Over the years, a number of films, TV specials and documentaries put the spotlight back on Dahmer, but Styles said she could not make herself watch.

“I was wondering if I could get hypnotized so I could block that part of my life out,” Styles said. “I really did not want to think about it.”

Styles said it took almost 20 years to forgive herself for not saving Sinthasomphone. At the suggestion of a few close friends, she said she began jotting her experiences down. Eventually, she turned those into a memoir, and said reader responses to her book helped her understand what happened that night was not her fault.

“I have compassion,” Styles said. “If I didn’t, I wouldn’t have jumped out of no car trying to help somebody. I was slowly but surely getting past this, but now it’s resurfaced again.”

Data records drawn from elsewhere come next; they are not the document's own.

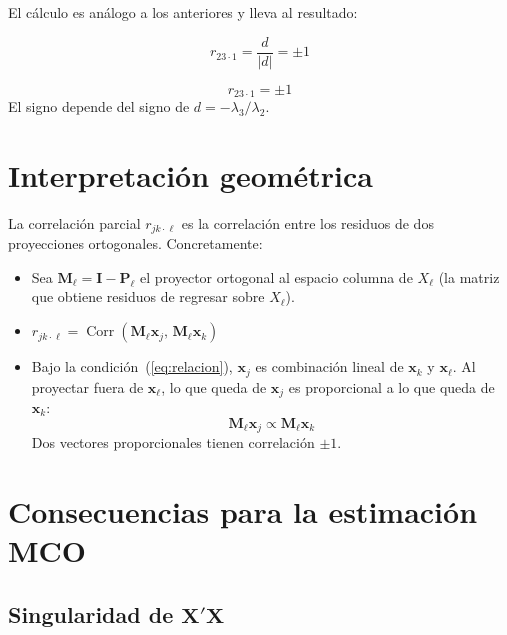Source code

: \documentclass[12pt, letterpaper]{article}
\theoremstyle{remark}
\newcommand{\Corr}{\operatorname{Corr}}
\newcommand{\rp}[2]{r_{#1 \cdot #2}}   %
\begin{document}
El cálculo es análogo a los anteriores y lleva al resultado:

\begin{equation}
  \rp{23}{1}
    = \frac{d}{|d|}
    = \pm 1
  \label{eq:r23_1_resultado}
\end{equation}

\begin{clave}
  \[\rp{23}{1} = \pm 1\]
  El signo depende del signo de $d = -\lambda_3/\lambda_2$.
\end{clave}

\section{Interpretación geométrica}

La correlación parcial $\rp{jk}{\ell}$ es la correlación entre los residuos de
dos proyecciones ortogonales. Concretamente:

\begin{itemize}[leftmargin=1.6em, itemsep=4pt]
  \item Sea $\mathbf{M}_\ell = \mathbf{I} - \mathbf{P}_\ell$ el proyector ortogonal
    al espacio columna de $X_\ell$ (la matriz que obtiene residuos de regresar
    sobre $X_\ell$).

  \item $\rp{jk}{\ell} = \Corr(\mathbf{M}_\ell \mathbf{x}_j,\, \mathbf{M}_\ell \mathbf{x}_k)$

  \item Bajo la condición~(\ref{eq:relacion}), $\mathbf{x}_j$ es combinación
    lineal de $\mathbf{x}_k$ y $\mathbf{x}_\ell$. Al proyectar fuera de $\mathbf{x}_\ell$,
    lo que queda de $\mathbf{x}_j$ es proporcional a lo que queda de $\mathbf{x}_k$:
    \[
      \mathbf{M}_\ell \mathbf{x}_j \propto \mathbf{M}_\ell \mathbf{x}_k
    \]
    Dos vectores proporcionales tienen correlación $\pm 1$.
\end{itemize}

\section{Consecuencias para la estimación MCO}

\subsection{Singularidad de \texorpdfstring{$\mathbf{X'X}$}{X'X}}
\end{document}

Attorney Gerald Boyle, Jeffrey Dahmer and attorney Wendy Patrickus during his preliminary hearing in Wisconsin. (AP Photo)

The Netflix miniseries, “Monster: The Jeffrey Dahmer Story,” has drawn criticism since its release from family members of some of Dahmer’s victims.

Styles said she relates to those who are uncomfortable with the dramatization of one of the most gruesome murder sprees in modern history.

A documentary series, “Conversations with a Killer: The Jeffrey Dahmer Tapes,” premieres next Friday on Netflix.

Styles said she sometimes had nightmares when the Dahmer case garnered renewed mainstream attention, but she said her involvement in the case does not define her life. Once guilt-ridden and lost after her run-in with a serial killer, Styles said she has found purpose as a mom and grandmother.